TELOSscope: The Telos Press Blog

Sklar: Capitalism-Socialism Mix

This is the third in a series of posts that introduce the thought of historian Martin J. Sklar, as a prelude to a print symposium on his life and work in a future issue of Telos. For a fuller introduction, refer to the head note to the first TELOSscope post. Whereas the first two posts showcased the historian’s engagement with philosophy, this post highlights one of his important contributions to political economy.* Sklar profoundly reinterprets the idea of a “mixed economy,” on the basis of the new concepts of “capitalist investment component” (CIC) and “socialist investment component” (SIC). In so doing, he also clarifies the meanings of capitalism and socialism as political-economic systems. Like conventional “mixed economy” theorists, Sklar came to believe that there would be a long historical period during which advanced societies would combine features of capitalism and features of socialism, with the later gaining gradual ascendancy. His understanding of which features belong to which system, however, upends conventional theories of government = socialism, “private” sector = capitalism. In the following selection, an excerpt from his most mature and systematic discussion of the capitalism-socialism mix, Sklar classifies investment according to its function, rather than its origin. Investment for profit—whether by business or by government—is capitalist; investment for social welfare—again, whether by business or by government—is socialist. Affirmation, as historical fact and political desideratum, of socialism within civil society is consistent with Sklar’s rejection of the statist dimension in Hegel’s thinking (see the second post in this series). Complementary to rejecting the equation of socialism with government, Sklar vigorously rejected the equation of avowed socialist parties, movements, and individual advocates with socialism. The rise (or decline) of socialism (or any other political-economic system) should be measured first and foremost in the economy (“relations of production,” in Marx’s terms), not in political rhetoric, election results, demonstration sizes, etc. The following selection begins on this latter note.
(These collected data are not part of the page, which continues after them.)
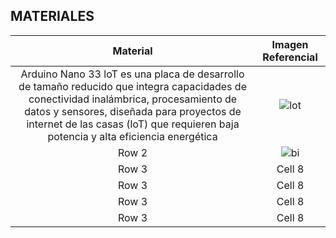 
## MATERIALES

| Material   | Imagen Referencial  |
|:-------------: |:---------------:| 
| Arduino Nano 33 loT es una placa de desarrollo de tamaño reducido que integra capacidades de conectividad inalámbrica, procesamiento de datos y sensores, diseñada para proyectos de internet de las casas (loT) que requieren baja potencia y alta eficiencia energética          | ![lot](https://cdn.shopify.com/s/files/1/0506/1689/3647/products/ABX00027_03.front_860x645.jpg?v=1626445295)          |
| Row 2          | ![bi](https://www.pluxbiosignals.com/collections/bitalino)          |
| Row 3          | Cell 8          |
| Row 3          | Cell 8          |
| Row 3          | Cell 8          |
| Row 3          | Cell 8          |
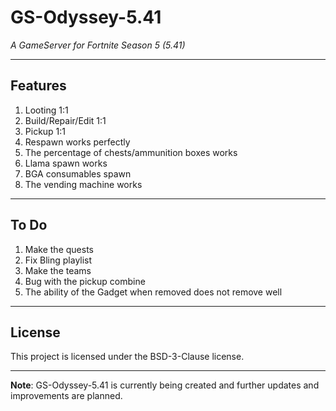 # **GS-Odyssey-5.41**
*A GameServer for Fortnite Season 5 (5.41)*

---

## **Features**

1. Looting 1:1
2. Build/Repair/Edit 1:1
3. Pickup 1:1
4. Respawn works perfectly
5. The percentage of chests/ammunition boxes works
6. Llama spawn works
7. BGA consumables spawn
8. The vending machine works

---

## **To Do**

1. Make the quests
2. Fix Bling playlist
3. Make the teams
4. Bug with the pickup combine
5. The ability of the Gadget when removed does not remove well

---

## **License**

This project is licensed under the BSD-3-Clause license.

---

**Note**: GS-Odyssey-5.41 is currently being created and further updates and improvements are planned.
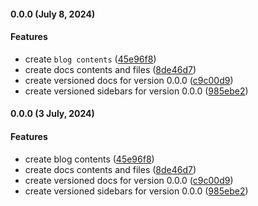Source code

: 
#### 0.0.0 (July 8, 2024)


#### Features

* create <code>blog contents</code> ([45e96f8](https://github.com/farah2501/mywebsite/commit/45e96f870c00a607803ff76f83c1f86703630311))
* create docs contents and files ([8de46d7](https://github.com/farah2501/mywebsite/commit/8de46d74741613d989f258cb303e992a1a4ba54f))
* create versioned docs for version 0.0.0 ([c9c00d9](https://github.com/farah2501/mywebsite/commit/c9c00d9278653534ff76e2826932975100497438))
* create versioned sidebars for version 0.0.0 ([985ebe2](https://github.com/farah2501/mywebsite/commit/985ebe25adaaac731170b73e6a4f20bc3529cfd7))



#### 0.0.0 (3 July, 2024)


#### Features

* create blog contents ([45e96f8](https://github.com/farah2501/mywebsite/commit/45e96f870c00a607803ff76f83c1f86703630311))
* create docs contents and files ([8de46d7](https://github.com/farah2501/mywebsite/commit/8de46d74741613d989f258cb303e992a1a4ba54f))
* create versioned docs for version 0.0.0 ([c9c00d9](https://github.com/farah2501/mywebsite/commit/c9c00d9278653534ff76e2826932975100497438))
* create versioned sidebars for version 0.0.0 ([985ebe2](https://github.com/farah2501/mywebsite/commit/985ebe25adaaac731170b73e6a4f20bc3529cfd7))



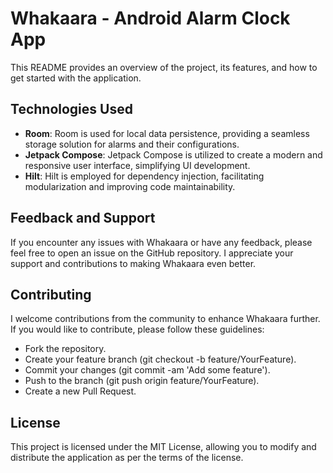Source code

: # Whakaara - Android Alarm Clock App

This README provides an overview of the project, its features, and how to get started with the application.

## Technologies Used

* **Room**: Room is used for local data persistence, providing a seamless storage solution for alarms and their configurations.
* **Jetpack Compose**: Jetpack Compose is utilized to create a modern and responsive user interface, simplifying UI development.
* **Hilt**: Hilt is employed for dependency injection, facilitating modularization and improving code maintainability.

## Feedback and Support

If you encounter any issues with Whakaara or have any feedback, please feel free to open an issue on the GitHub repository. I appreciate your support and contributions to making Whakaara even better.

## Contributing

I welcome contributions from the community to enhance Whakaara further. If you would like to contribute, please follow these guidelines:

* Fork the repository.
* Create your feature branch (git checkout -b feature/YourFeature).
* Commit your changes (git commit -am 'Add some feature').
* Push to the branch (git push origin feature/YourFeature).
* Create a new Pull Request.

## License

This project is licensed under the MIT License, allowing you to modify and distribute the application as per the terms of the license.
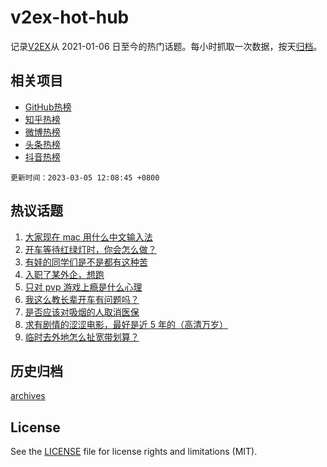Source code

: # v2ex-hot-hub

 记录[V2EX](https://www.v2ex.com/)从 2021-01-06 日至今的热门话题。每小时抓取一次数据，按天[归档](archives)。
 
 ## 相关项目

- [GitHub热榜](https://github.com/lonnyzhang423/github-hot-hub)
- [知乎热榜](https://github.com/lonnyzhang423/zhihu-hot-hub)
- [微博热榜](https://github.com/lonnyzhang423/weibo-hot-hub)
- [头条热榜](https://github.com/lonnyzhang423/toutiao-hot-hub)
- [抖音热榜](https://github.com/lonnyzhang423/douyin-hot-hub)


 `更新时间：2023-03-05 12:08:45 +0800`

## 热议话题

1. [大家现在 mac 用什么中文输入法](https://www.v2ex.com/t/921066)
1. [开车等待红绿灯时，你会怎么做？](https://www.v2ex.com/t/921154)
1. [有娃的同学们是不是都有这种苦](https://www.v2ex.com/t/921211)
1. [入职了某外企，想跑](https://www.v2ex.com/t/921053)
1. [只对 pvp 游戏上瘾是什么心理](https://www.v2ex.com/t/921061)
1. [我这么教长辈开车有问题吗？](https://www.v2ex.com/t/921178)
1. [是否应该对吸烟的人取消医保](https://www.v2ex.com/t/921218)
1. [求有剧情的涩涩电影，最好是近 5 年的（高清万岁）](https://www.v2ex.com/t/921159)
1. [临时去外地怎么扯宽带划算？](https://www.v2ex.com/t/921113)

## 历史归档

[archives](archives)

## License

See the [LICENSE](LICENSE) file for license rights and limitations (MIT).
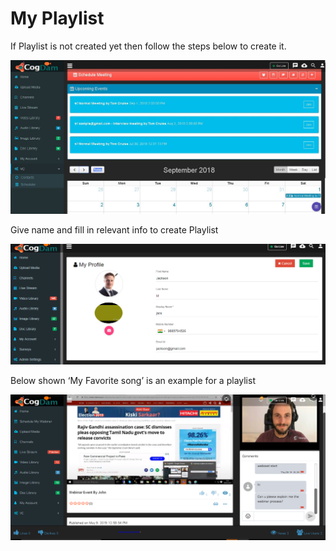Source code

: # My Playlist

If Playlist is not created yet then follow the steps below to create it.

![](../.gitbook/assets/image%20%2887%29.png)

Give name and fill in relevant info to create Playlist

![](../.gitbook/assets/image%20%28178%29.png)

Below shown ‘My Favorite song’ is an example for a playlist

![](../.gitbook/assets/image%20%2824%29.png)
* Sklar had previously contributed to political economy by originating and theorizing the concept of disaccumulation as the process and phase of a modern economy whereby production of goods and services continues to expand on the basis of declining net investment. Sklar published an article on disaccumulation in the May–June 1969 issue of Radical America, and the article was republished in The United States as a Developing Country.

Norton Wheeler

Exerpt from “Thoughts on Capitalism and Socialism: Utopian and Realistic”
Journal of the Gilded Age and Progressive Era 2:4 (October 2003), pp. 361–76. Copyright © 2003 Society for Historians of the Gilded Age and Progressive Era. Reprinted with the permission of Cambridge University Press.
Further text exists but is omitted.